Start of WORKING DATA

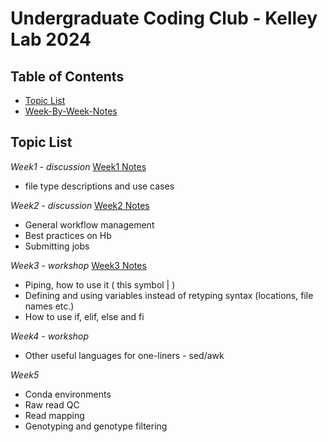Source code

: Undergraduate Coding Club - Kelley Lab 2024
================

## Table of Contents

[//]: # (BEGIN automated TOC section, any edits will be overwritten on next source refresh)

* [Topic List](#topic-list)
* [Week-By-Week-Notes](#week-notes)


## Topic List

*Week1 - discussion* [Week1 Notes](https://github.com/RishiDeKayne/Undergraduate_coding_club/blob/main/Week1.md)  
- file type descriptions and use cases
  
*Week2 - discussion* [Week2 Notes](https://github.com/RishiDeKayne/Undergraduate_coding_club/blob/main/Week2.md)
- General workflow management
- Best practices on Hb
- Submitting jobs

*Week3 - workshop* [Week3 Notes](https://github.com/RishiDeKayne/Undergraduate_coding_club/blob/main/Week3.md)  
- Piping, how to use it ( this symbol | )
- Defining and using variables instead of retyping syntax (locations, file names etc.)
- How to use if, elif, else and fi

*Week4 - workshop*
- Other useful languages for one-liners - sed/awk

*Week5*
- Conda environments
- Raw read QC
- Read mapping
- Genotyping and genotype filtering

End of WORKING DATA

PROBLEM TO WORK ON: If a line above contains the word "workshop", list it.

SOLUTION:
*Week3 - workshop* [Week3 Notes](https://github.com/RishiDeKayne/Undergraduate_coding_club/blob/main/Week3.md)  
*Week4 - workshop*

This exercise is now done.